TROISIEME MOYEN DE CASSATION

IL EST FAIT GRIEF à l’ordonnance confirmative attaquée d’avoir autorisé l’administration fiscale à procéder à des visites et saisies dans les locaux sis […] et susceptibles d’être occupés par les sociétés My Love Affair, BMGC Services France et Dayclic ;

AUX MOTIFS QUE « L’obligation pour la DNEF de porter à la connaissance du JLD tous les éléments d’information en possession de l’administration de nature à justifier la visite

a) Sur la présentation tronquée des éléments soumis au JLD

— Sur les tableaux récapitulatifs des prestations intracommunautaires déclarées par MY LOVE AFFAIR LIMITED (pièce DNEF 1-13)

Les sociétés appelantes font valoir que les tableaux récapitulatifs des prestations intracommunautaires, et notamment la pièce 1.13 de la DNEF, seraient erronés, voire tronqués et de nature à induire en erreur le premier juge, lors de sa prise de décision.

L’article L. 16 B du LPF dispose en son paragraphe II « (

) le juge doit vérifier de manière concrète que la demande d’autorisation est fondée ; cette demande doit comporter tous les éléments d’information en possession de l’administration de nature à justifier la visite ».

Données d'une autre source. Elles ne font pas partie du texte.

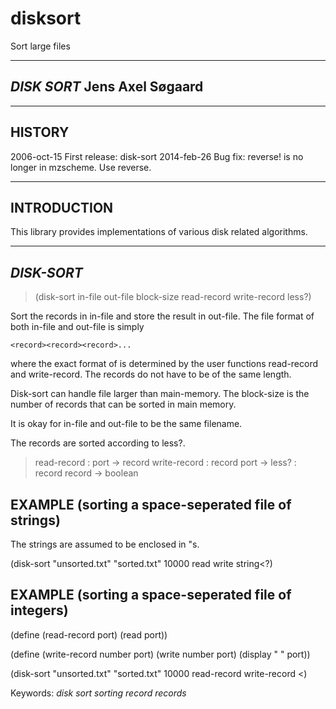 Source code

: disksort
========

Sort large files

----------------------------------------------------------------------
  _DISK SORT_                                   Jens Axel Søgaard
----------------------------------------------------------------------

----------------------------------------------------------------------
HISTORY
----------------------------------------------------------------------
2006-oct-15  First release: disk-sort
2014-feb-26  Bug fix: reverse! is no longer in mzscheme. Use reverse.

----------------------------------------------------------------------
INTRODUCTION
----------------------------------------------------------------------

This library provides implementations of various disk related
algorithms. 


----------------------------------------------------------------------
_DISK-SORT_
----------------------------------------------------------------------

> (disk-sort in-file out-file block-size read-record write-record less?)

Sort the records in in-file and store the result in out-file.
The file format of both in-file and out-file is simply

    <record><record><record>...

where the exact format of <record> is determined by the user
functions read-record and write-record. The records do not
have to be of the same length.

Disk-sort can handle file larger than main-memory. The 
block-size is the number of records that can be sorted
in main memory. 

It is okay for in-file and out-file to be the same 
filename.

The records are sorted according to less?.

> read-record : port -> record
> write-record : record port -> 
> less? : record record -> boolean


EXAMPLE (sorting a space-seperated file of strings)
---------------------------------------------------
The strings are assumed to be enclosed in "s.

(disk-sort "unsorted.txt" "sorted.txt" 10000 
           read write string<?)


EXAMPLE (sorting a space-seperated file of integers)
----------------------------------------------------
(define (read-record port) 
  (read port))

(define (write-record number port)
  (write number port)
  (display " " port))

(disk-sort "unsorted.txt" "sorted.txt" 10000 
           read-record write-record <)


Keywords: _disk_ _sort_ _sorting_ _record_ _records_ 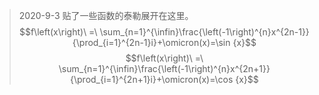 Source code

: >2020-9-3 贴了一些函数的泰勒展开在这里。
$$f\left(x\right)\ =\ \sum_{n=1}^{\infin}\frac{\left(-1\right)^{n}x^{2n-1}}{\prod_{i=1}^{2n-1}i}+\omicron(x)=\sin {x}$$
$$f\left(x\right)\ =\ \sum_{n=1}^{\infin}\frac{\left(-1\right)^{n}x^{2n+1}}{\prod_{i=1}^{2n+1}i}+\omicron(x)=\cos {x}$$ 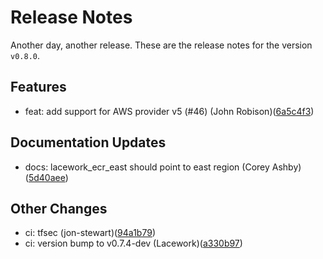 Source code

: # Release Notes
Another day, another release. These are the release notes for the version `v0.8.0`.

## Features
* feat: add support for AWS provider v5 (#46) (John Robison)([6a5c4f3](https://github.com/lacework/terraform-aws-ecr/commit/6a5c4f3c35504ce6fb6b1b08cb37ef12071a6c62))
## Documentation Updates
* docs: lacework_ecr_east should point to east region (Corey Ashby)([5d40aee](https://github.com/lacework/terraform-aws-ecr/commit/5d40aee4f7708f82b075ab75da7f046ecb9602ed))
## Other Changes
* ci: tfsec (jon-stewart)([94a1b79](https://github.com/lacework/terraform-aws-ecr/commit/94a1b79982188144d822e1892462223b29181b7c))
* ci: version bump to v0.7.4-dev (Lacework)([a330b97](https://github.com/lacework/terraform-aws-ecr/commit/a330b97e661bd553a69b23929cb6eda936e1386b))
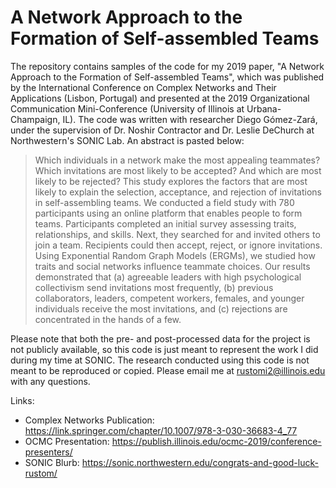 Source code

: # A Network Approach to the Formation of Self-assembled Teams
The repository contains samples of the code for my 2019 paper, "A Network Approach to the Formation of Self-assembled Teams", which was published by the International Conference on Complex Networks and Their Applications (Lisbon, Portugal) and presented at the 2019 Organizational Communication Mini-Conference (University of Illinois at Urbana-Champaign, IL). The code was written with researcher Diego Gómez-Zará, under the supervision of Dr. Noshir Contractor and Dr. Leslie DeChurch at Northwestern's SONIC Lab. An abstract is pasted below: 

> Which individuals in a network make the most appealing teammates? Which invitations are most likely to be accepted? And which are most likely to be rejected? This study explores the factors that are most likely to explain the selection, acceptance, and rejection of invitations in self-assembling teams. We conducted a field study with 780 participants using an online platform that enables people to form teams. Participants completed an initial survey assessing traits, relationships, and skills. Next, they searched for and invited others to join a team. Recipients could then accept, reject, or ignore invitations. Using Exponential Random Graph Models (ERGMs), we studied how traits and social networks influence teammate choices. Our results demonstrated that (a) agreeable leaders with high psychological collectivism send invitations most frequently, (b) previous collaborators, leaders, competent workers, females, and younger individuals receive the most invitations, and (c) rejections are concentrated in the hands of a few.

Please note that both the pre- and post-processed data for the project is not publicly available, so this code is just meant to represent the work I did during my time at SONIC. The research conducted using this code is not meant to be reproduced or copied. Please email me at rustomi2@illinois.edu with any questions. 

Links:
* Complex Networks Publication: https://link.springer.com/chapter/10.1007/978-3-030-36683-4_77
* OCMC Presentation: https://publish.illinois.edu/ocmc-2019/conference-presenters/
* SONIC Blurb: https://sonic.northwestern.edu/congrats-and-good-luck-rustom/
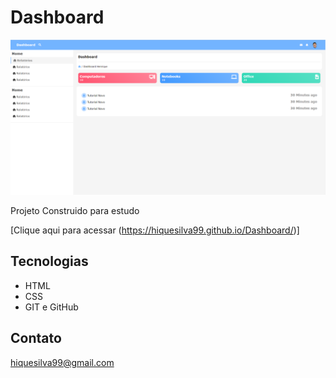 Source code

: # Dashboard

![preview](.github/preview.png)

Projeto Construido para estudo

[Clique aqui para acessar (https://hiquesilva99.github.io/Dashboard/)]

##  Tecnologias
- HTML
- CSS
- GIT e GitHub

## Contato

hiquesilva99@gmail.com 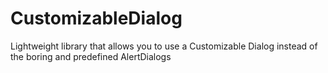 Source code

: # CustomizableDialog
Lightweight library that allows you to use a Customizable Dialog instead of the boring and predefined AlertDialogs
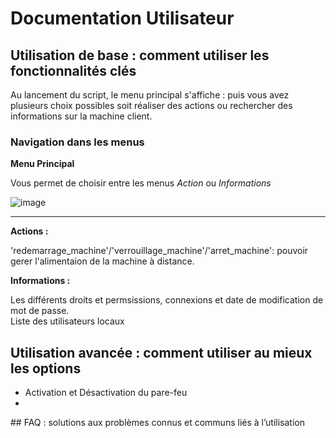 # Documentation Utilisateur


## Utilisation de base : comment utiliser les fonctionnalités clés

Au lancement du script, le menu principal s'affiche :
puis vous avez plusieurs choix possibles soit réaliser des actions ou rechercher des informations sur la machine client.

### Navigation dans les menus

**Menu Principal**   

Vous permet de choisir entre les menus _Action_ ou _Informations_

![image](https://github.com/user-attachments/assets/e8f51c2b-44af-4fcf-991d-9aa6c1e61196)


________________________________________________________

**Actions :**

'redemarrage_machine'/'verrouillage_machine'/'arret_machine': pouvoir gerer l'alimentaion de la machine à distance.  




**Informations :**   

Les différents droits et permsissions, connexions et date de modification de mot de passe.    
Liste des utilisateurs locaux




## Utilisation avancée : comment utiliser au mieux les options

- Activation et Désactivation du pare-feu
- 



## FAQ : solutions aux problèmes connus et communs liés à l’utilisation
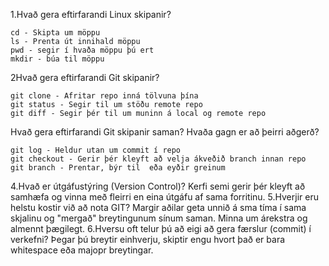 1.Hvað gera eftirfarandi Linux skipanir?

    cd - Skipta um möppu	
    ls - Prenta út innihald möppu
    pwd - segir í hvaða möppu þú ert
    mkdir - búa til möppu

2Hvað gera eftirfarandi Git skipanir?

    git clone - Afritar repo inná tölvuna þína
    git status - Segir til um stöðu remote repo
    git diff - Segir þér til um muninn á local og remote repo

Hvað gera eftirfarandi Git skipanir saman? Hvaða gagn er að þeirri aðgerð?

    git log - Heldur utan um commit í repo
    git checkout - Gerir þér kleyft að velja ákveðið branch innan repo
    git branch - Prentar, býr til  eða eyðir greinum
4.Hvað er útgáfustýring (Version Control)?
Kerfi semi gerir þér kleyft að samhæfa og vinna með fleirri en eina útgáfu af sama forritinu.
5.Hverjir eru helstu kostir við að nota GIT?
Margir aðilar geta unnið á sma tíma í sama skjalinu og "mergað" breytingunum sínum saman.  Minna um árekstra og almennt þægilegt.
6.Hversu oft telur þú að eigi að gera færslur (commit) í verkefni?
Þegar þú breytir einhverju, skiptir engu hvort það er bara whitespace eða majopr breytingar.
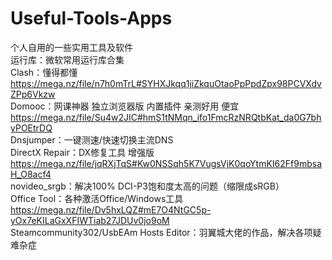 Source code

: # Useful-Tools-Apps
个人自用的一些实用工具及软件  
运行库：微软常用运行库合集  
Clash：懂得都懂 https://mega.nz/file/n7h0mTrL#SYHXJkqq1jiZkquOtaoPpPpdZpx98PCVXdvZPp6Vkzw  
Domooc：网课神器 独立浏览器版 内置插件 亲测好用 便宜 https://mega.nz/file/Su4w2JIC#hmS1tNMqn_ifo1FmcRzNRQtbKat_da0G7bhyPOEtrDQ  
Dnsjumper：一键测速/快速切换主流DNS  
DirectX Repair：DX修复工具 增强版 https://mega.nz/file/jqRXjTqS#Kw0NSSqh5K7VugsVjK0qoYtmKI62Ff9mbsaH_O8acf4  
novideo_srgb：解决100% DCI-P3饱和度太高的问题（缩限成sRGB）  
Office Tool：各种激活Office/Windows工具 https://mega.nz/file/Dv5hxLQZ#mE7O4NtGC5p-yOx7eKILaGxXFIWTiab27JDUv0jo9oM  
Steamcommunity302/UsbEAm Hosts Editor：羽翼城大佬的作品，解决各项疑难杂症  
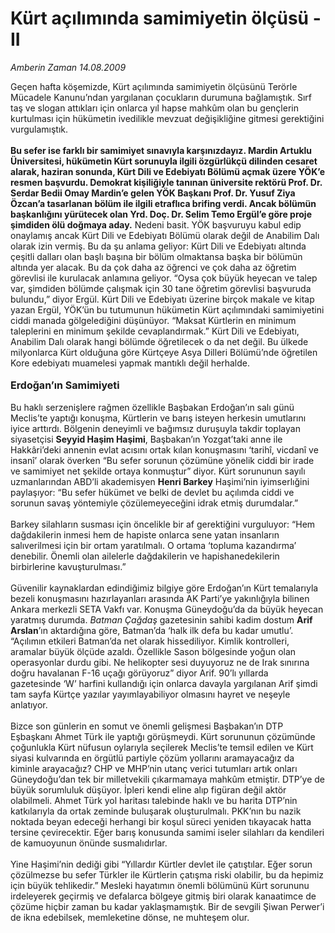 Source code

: # Kürt açılımında samimiyetin ölçüsü -II

*Amberin Zaman 14.08.2009*

<div class="taraf_structure_2col_1zq">
<div class="margen_n">



 <p>Geçen hafta köşemizde, Kürt açılımında samimiyetin ölçüsünü Terörle Mücadele Kanunu’ndan yargılanan çocukların durumuna bağlamıştık. Sırf taş ve slogan attıkları için onlarca yıl hapse mahkûm olan bu gençlerin kurtulması için hükümetin ivedilikle mevzuat değişikliğine gitmesi gerektiğini vurgulamıştık. <b><br/><br/>Bu sefer ise farklı bir samimiyet sınavıyla karşınızdayız. Mardin Artuklu Üniversitesi, hükümetin Kürt sorunuyla ilgili özgürlükçü dilinden cesaret alarak, haziran sonunda, Kürt Dili ve Edebiyatı Bölümü açmak üzere YÖK’e resmen başvurdu. Demokrat kişiliğiyle tanınan üniversite rektörü Prof. Dr. Serdar Bedii Omay Mardin’e gelen YÖK Başkanı Prof. Dr. Yusuf Ziya Özcan’a tasarlanan bölüm ile ilgili etraflıca brifing verdi. Ancak bölümün başkanlığını yürütecek olan Yrd. Doç. Dr. Selim Temo Ergül’e göre proje şimdiden ölü doğmaya aday</b><b>.</b> Nedeni basit. YÖK başvuruyu kabul edip onaylamış ancak Kürt Dili ve Edebiyatı Bölümü olarak değil de Anabilim Dalı olarak izin vermiş. Bu da şu anlama geliyor: Kürt Dili ve Edebiyatı altında çeşitli dalları olan başlı başına bir bölüm olmaktansa başka bir bölümün altında yer alacak. Bu da çok daha az öğrenci ve çok daha az öğretim görevlisi ile kurulacak anlamına geliyor. “Oysa çok büyük heyecan ve talep var, şimdiden bölümde çalışmak için 30 tane öğretim görevlisi başvuruda bulundu,” diyor Ergül. Kürt Dili ve Edebiyatı üzerine birçok makale ve kitap yazan Ergül, YÖK’ün bu tutumunun hükümetin Kürt açılımındaki samimiyetini ciddi manada gölgelediğini düşünüyor. “Maksat Kürtlerin en minimum taleplerini en minimum şekilde cevaplandırmak.” Kürt Dili ve Edebiyatı, Anabilim Dalı olarak hangi bölümde öğretilecek o da net değil. Bu ülkede milyonlarca Kürt olduğuna göre Kürtçeye Asya Dilleri Bölümü’nde öğretilen Kore edebiyatı muamelesi yapmak mantıklı değil herhalde. <b><br/><br/><font size="3">Erdoğan’ın Samimiyeti</font></b> <b></b><br/><br/>Bu haklı serzenişlere rağmen özellikle Başbakan Erdoğan’ın salı günü Meclis’te yaptığı konuşma, Kürtlerin ve barış isteyen herkesin umutlarını iyice arttırdı. Bölgenin deneyimli ve bağımsız duruşuyla takdir toplayan siyasetçisi <b>Seyyid Haşim Haşimi</b>, Başbakan’ın Yozgat’taki anne ile Hakkâri’deki annenin evlat acısını ortak kılan konuşmasını ‘tarihî, vicdanî ve insanî’ olarak överken “Bu sefer sorunun çözümüne yönelik ciddi bir irade ve samimiyet net şekilde ortaya konmuştur” diyor. Kürt sorununun sayılı uzmanlarından ABD’li akademisyen <b>Henri Barkey</b> Haşimi’nin iyimserlığini paylaşıyor: “Bu sefer hükümet ve belki de devlet bu açılımda ciddi ve sorunun savaş yöntemiyle çözülemeyeceğini idrak etmiş durumdalar.” <br/><br/>Barkey silahların susması için öncelikle bir af gerektiğini vurguluyor: “Hem dağdakilerin inmesi hem de hapiste onlarca sene yatan insanların salıverilmesi için bir ortam yaratılmalı. O ortama ‘topluma kazandırma’ denebilir. Önemli olan ailelerle dağdakilerin ve hapishanedekilerin birbirlerine kavuşturulması.” <br/><br/>Güvenilir kaynaklardan edindiğimiz bilgiye göre Erdoğan’ın Kürt temalarıyla bezeli konuşmasını hazırlayanları arasında AK Parti’ye yakınlığıyla bilinen Ankara merkezli SETA Vakfı var. Konuşma Güneydoğu’da da büyük heyecan yaratmış durumda. <i>Batman Çağdaş</i> gazetesinin sahibi kadim dostum <b>Arif Arslan</b>’ın aktardığına göre, Batman’da ‘halk ilk defa bu kadar umutlu’. “Açılımın etkileri Batman’da net olarak hissediliyor. Kimlik kontrolleri, aramalar büyük ölçüde azaldı. Özellikle Sason bölgesinde yoğun olan operasyonlar durdu gibi. Ne helikopter sesi duyuyoruz ne de Irak sınırına doğru havalanan F-16 uçağı görüyoruz” diyor Arif. 90’lı yıllarda gazetesinde ‘W’ harfini kullandığı için onlarca davayla yargılanan Arif şimdi tam sayfa Kürtçe yazılar yayımlayabiliyor olmasını hayret ve neşeyle anlatıyor. <br/><br/>Bizce son günlerin en somut ve önemli gelişmesi Başbakan’ın DTP Eşbaşkanı Ahmet Türk ile yaptığı görüşmeydi. Kürt sorununun çözümünde çoğunlukla Kürt nüfusun oylarıyla seçilerek Meclis’te temsil edilen ve Kürt siyasi kulvarında en örgütlü partiyle çözüm yollarını aramayacağız da kiminle arayacağız? CHP ve MHP’nin utanç verici tutumları artık onları Güneydoğu’dan tek bir milletvekili çıkarmamaya mahkûm etmiştir. DTP’ye de büyük sorumluluk düşüyor. İpleri kendi eline alıp figüran değil aktör olabilmeli. Ahmet Türk yol haritası talebinde haklı ve bu harita DTP’nin katkılarıyla da ortak zeminde buluşarak oluşturulmalı. PKK’nın bu nazik noktada beyan edeceği herhangi bir koşul süreci yeniden tıkayacak hatta tersine çevirecektir. Eğer barış konusunda samimi iseler silahları da kendileri de kamuoyunun önünde susmalıdırlar. <br/><br/>Yine Haşimi’nin dediği gibi “Yıllardır Kürtler devlet ile çatıştılar. Eğer sorun çözülmezse bu sefer Türkler ile Kürtlerin çatışma riski olabilir, bu da hepimiz için büyük tehlikedir.” Mesleki hayatımın önemli bölümünü Kürt sorununu irdeleyerek geçirmiş ve defalarca bölgeye gitmiş biri olarak kanaatimce de çözüme hiçbir zaman bu kadar yaklaşmamıştık. Bir de sevgili Şiwan Perwer’i de ikna edebilsek, memleketine dönse, ne muhteşem olur.</p>
<br/>
<br/>
<br/>



<br/>


<div id="taraf_not">
</div>

</div>


</div>
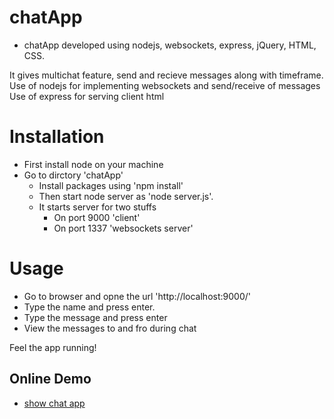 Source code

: # chatApp
- chatApp developed using nodejs, websockets, express, jQuery, HTML, CSS.

It gives multichat feature, send and recieve messages along with timeframe.
Use of nodejs for implementing websockets and send/receive of messages
Use of express for serving client html

# Installation
- First install node on your machine
- Go to dirctory 'chatApp'
  - Install packages using 'npm install'
  - Then start node server as 'node server.js'.
  - It starts server for two stuffs
    - On port 9000 'client'
    - On port 1337 'websockets server'

# Usage
- Go to browser and opne the url 'http://localhost:9000/'
- Type the name and press enter.
- Type the message and press enter
- View the messages to and fro during chat

Feel the app running!

## Online Demo

* [show chat app](https://chat-app-8080.herokuapp.com/)

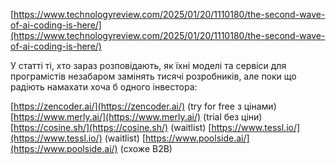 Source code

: <!--
date: 2025-01-28T12:14:04
-->

 [https://www.technologyreview.com/2025/01/20/1110180/the-second-wave-of-ai-coding-is-here/](https://www.technologyreview.com/2025/01/20/1110180/the-second-wave-of-ai-coding-is-here/)

У статті ті, хто зараз розповідають, як їхні моделі та сервіси для програмістів незабаром замінять тисячі розробників, але поки що радіють намахати хоча б одного інвестора:

 [https://zencoder.ai/](https://zencoder.ai/) (try for free з цінами)
 [https://www.merly.ai/](https://www.merly.ai/) (trial без ціни)
 [https://cosine.sh/](https://cosine.sh/)   (waitlist)
 [https://www.tessl.io/](https://www.tessl.io/)  (waitlist)
 [https://www.poolside.ai/](https://www.poolside.ai/) (схоже B2B) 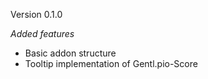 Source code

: Version 0.1.0

*Added features*

* Basic addon structure
* Tooltip implementation of Gentl.pio-Score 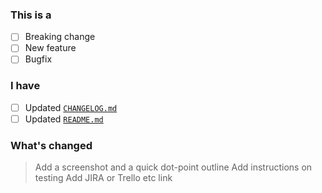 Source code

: ### This is a

- [ ] Breaking change
- [ ] New feature
- [ ] Bugfix

### I have

- [ ] Updated [`CHANGELOG.md`](CHANGELOG.md)
- [ ] Updated [`README.md`](README.md)

### What's changed

> Add a screenshot and a quick dot-point outline 
> Add instructions on testing
> Add JIRA or Trello etc link
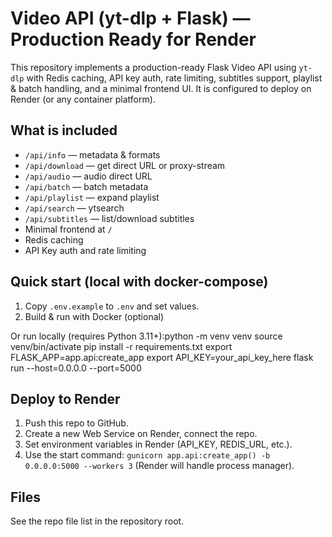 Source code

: # Video API (yt-dlp + Flask) — Production Ready for Render

This repository implements a production-ready Flask Video API using `yt-dlp` with Redis caching, API key auth, rate limiting, subtitles support, playlist & batch handling, and a minimal frontend UI. It is configured to deploy on Render (or any container platform).

## What is included
- `/api/info` — metadata & formats
- `/api/download` — get direct URL or proxy-stream
- `/api/audio` — audio direct URL
- `/api/batch` — batch metadata
- `/api/playlist` — expand playlist
- `/api/search` — ytsearch
- `/api/subtitles` — list/download subtitles
- Minimal frontend at `/`
- Redis caching
- API Key auth and rate limiting

## Quick start (local with docker-compose)
1. Copy `.env.example` to `.env` and set values.
2. Build & run with Docker (optional)

Or run locally (requires Python 3.11+):python -m venv venv
source venv/bin/activate
pip install -r requirements.txt
export FLASK_APP=app.api:create_app
export API_KEY=your_api_key_here
flask run --host=0.0.0.0 --port=5000

## Deploy to Render
1. Push this repo to GitHub.
2. Create a new Web Service on Render, connect the repo.
3. Set environment variables in Render (API_KEY, REDIS_URL, etc.).
4. Use the start command: `gunicorn app.api:create_app() -b 0.0.0.0:5000 --workers 3` (Render will handle process manager).

## Files
See the repo file list in the repository root.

Il y a lieu de relever que la pièce 1.13 contestée n’est qu’un document parmi les 39 autres transmis par l’administration fiscale et ne saurait, à elle seule, emporter la conviction du JLD dans sa prise de décision.

Par ailleurs, les chiffres produits par l’administration fiscale faisant apparaître des montants de prestations de services intracommunautaires à destination de clients français pour des sommes conséquentes (pourcentages de 89,45% en 2013, 99,97% en 2014 et de 97,79% du 01/01 au 31/08/2015), à supposer qu’ils soient erronés comme le soutiennent les sociétés appelantes ne pourraient l’être que de manière minime.

Ces pourcentages contestés sont cependant confortés par d’autres éléments relevés dans l’ordonnance, à savoir la réalisation d’un chiffre d’affaires conséquent sur le territoire national par les contrats conclus entre la société MY LOVE AFFAIR et les sociétés GIE Paris Mutuel Urbain (PMU), la SAS BARILLA France, la société SA G.H. Mumm et CIE (pour un montant de 2.054.018 € en 2014 et 2.307.252 € en 2015.

Ces éléments pris dans leur ensemble pouvaient permettre au JLD de retenir, à titre de présomption simple, le fait que la majeure partie du chiffre d’affaires de la société MY LOVE AFFAIR LIMITED était susceptible d’être réalisée à destination de clients français.

Ainsi, l’incidence de chiffres erronés non significatifs émanant d’une seule pièce produite par l’administration ne saurait entraîner l’annulation d’une ordonnance de visite et de saisie et, par voie de conséquence, celle du procès-verbal subséquent » (ordonnance attaquée, p. 16)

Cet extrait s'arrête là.